At home, we’re settling into a more normal routine and the boys are getting more comfortable with life as we know it. They’re getting used to a regular bedtime, are taking baths (more) regularly, and are eating more American type of foods in addition to their own KZ favorites. (They’ve both discovered peanut butter sandwiches and are quite smitten.) They’re enjoying TV, movie, and videogame privileges as long as they follow our limits…and they’ve both earned brand new Nintendo DS systems with improved behavior at school and at home. They’re consuming enough fresh fruit that I wish I owned a produce stand…I’m going through 3-4 pounds of grapes a day, not to mention multiple pounds of bananas, apples, and pears, not to mention 5 dozen eggs and 4 gallons of milk a week…no, eating isn’t a problem. They really like some of our family events like our weekly movie night. This past Sunday, we all settled down in the family room to watch a Jackie Chan movie which had so much action that the language barrier wasn’t a problem. We snuggled under blankets and curled up with the dogs…and it was pretty darn normal. All the kids are playing well together and the language barrier is falling…the boys are trying out more English phrases each day and Kate, Tanya and Max are using more Russian again. We have a lot of dancing, singing, pillow fights, and horseplay and a lot of laughter. (OK, we also have bickering over the TV channels…but that just tells me that all 5 of the kids are really bonding as siblings!) Kate summed it up best when she said that our family now feels complete…and in spite of our minor ups and downs (arrrggghhhh, the toilet seat/missing the toilet completely issues!!!)…I totally agree.
As for Mom and Dad…the past 3 months and 3 trips to Kazakhstan have taken their toll. Craig and I are both mentally and physically exhausted, stressed in many ways, and financially nervous due to the state of the economy. Craig used all of his leave time on our adoption trips and is really busy catching up at work now so he can’t take any time off. I’m at home each day but so busy that I’m desperately trying to figure out how to fit in work on my consulting contract while still being available for all of the kids’ needs. Don’t get me wrong, we’re really OK…but we could sure use a vacation about now…and that just isn’t in the cards before summer. (At the moment, we’d settle for a babysitter so we could go out for dinner some time!)
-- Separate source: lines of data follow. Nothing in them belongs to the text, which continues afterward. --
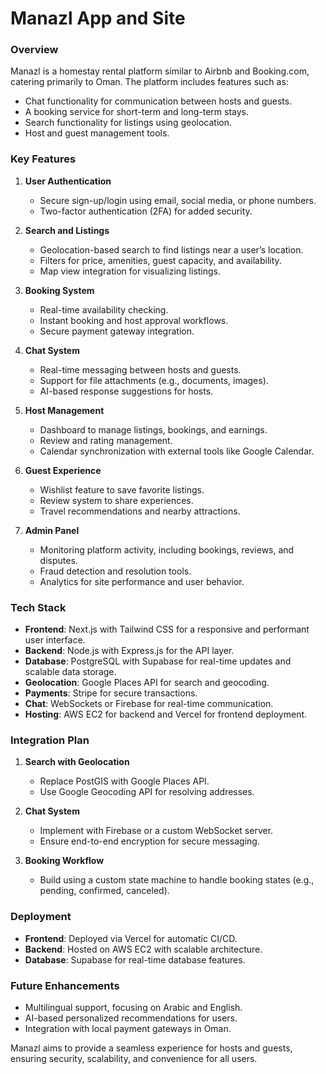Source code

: # Manazl App and Site

### Overview
Manazl is a homestay rental platform similar to Airbnb and Booking.com, catering primarily to Oman. The platform includes features such as:
- Chat functionality for communication between hosts and guests.
- A booking service for short-term and long-term stays.
- Search functionality for listings using geolocation.
- Host and guest management tools.

### Key Features
1. **User Authentication**
   - Secure sign-up/login using email, social media, or phone numbers.
   - Two-factor authentication (2FA) for added security.

2. **Search and Listings**
   - Geolocation-based search to find listings near a user’s location.
   - Filters for price, amenities, guest capacity, and availability.
   - Map view integration for visualizing listings.

3. **Booking System**
   - Real-time availability checking.
   - Instant booking and host approval workflows.
   - Secure payment gateway integration.

4. **Chat System**
   - Real-time messaging between hosts and guests.
   - Support for file attachments (e.g., documents, images).
   - AI-based response suggestions for hosts.

5. **Host Management**
   - Dashboard to manage listings, bookings, and earnings.
   - Review and rating management.
   - Calendar synchronization with external tools like Google Calendar.

6. **Guest Experience**
   - Wishlist feature to save favorite listings.
   - Review system to share experiences.
   - Travel recommendations and nearby attractions.

7. **Admin Panel**
   - Monitoring platform activity, including bookings, reviews, and disputes.
   - Fraud detection and resolution tools.
   - Analytics for site performance and user behavior.

### Tech Stack
- **Frontend**: Next.js with Tailwind CSS for a responsive and performant user interface.
- **Backend**: Node.js with Express.js for the API layer.
- **Database**: PostgreSQL with Supabase for real-time updates and scalable data storage.
- **Geolocation**: Google Places API for search and geocoding.
- **Payments**: Stripe for secure transactions.
- **Chat**: WebSockets or Firebase for real-time communication.
- **Hosting**: AWS EC2 for backend and Vercel for frontend deployment.

### Integration Plan
1. **Search with Geolocation**
   - Replace PostGIS with Google Places API.
   - Use Google Geocoding API for resolving addresses.

2. **Chat System**
   - Implement with Firebase or a custom WebSocket server.
   - Ensure end-to-end encryption for secure messaging.

3. **Booking Workflow**
   - Build using a custom state machine to handle booking states (e.g., pending, confirmed, canceled).

### Deployment
- **Frontend**: Deployed via Vercel for automatic CI/CD.
- **Backend**: Hosted on AWS EC2 with scalable architecture.
- **Database**: Supabase for real-time database features.

### Future Enhancements
- Multilingual support, focusing on Arabic and English.
- AI-based personalized recommendations for users.
- Integration with local payment gateways in Oman.

Manazl aims to provide a seamless experience for hosts and guests, ensuring security, scalability, and convenience for all users.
Oh, and did I mention that it’s winter vacation week here in Massachusetts? The kids are off from school until next Monday…so far, they’ve been to the YMCA for 2 days of camp and we have some other fun activities planned…but it’s raining today and Kate and Max both have orthodontist appointments. I can hear the whining already….no, wait, that’s me…is it Monday yet?
OK, let’s review our current vacation week situation. We have 5 bored kids, Mom going crazy, trips to the orthodontist, non-stop eating, too much laundry, muddy shoes and paw prints from too much rain, teenagers who want to stay up too late and then sleep until 10am and pre-teens who want to be teenagers. Sounds pretty normal, doesn’t it? In spite of our fatigue and our adjustments, we still have to smile…we’ve waited two years for this and it’s finally here. Welcome to real life in our family of 7…more ups than downs, more good than bad…and it’s getting better each day. We’re so lucky to have pulled off this miracle!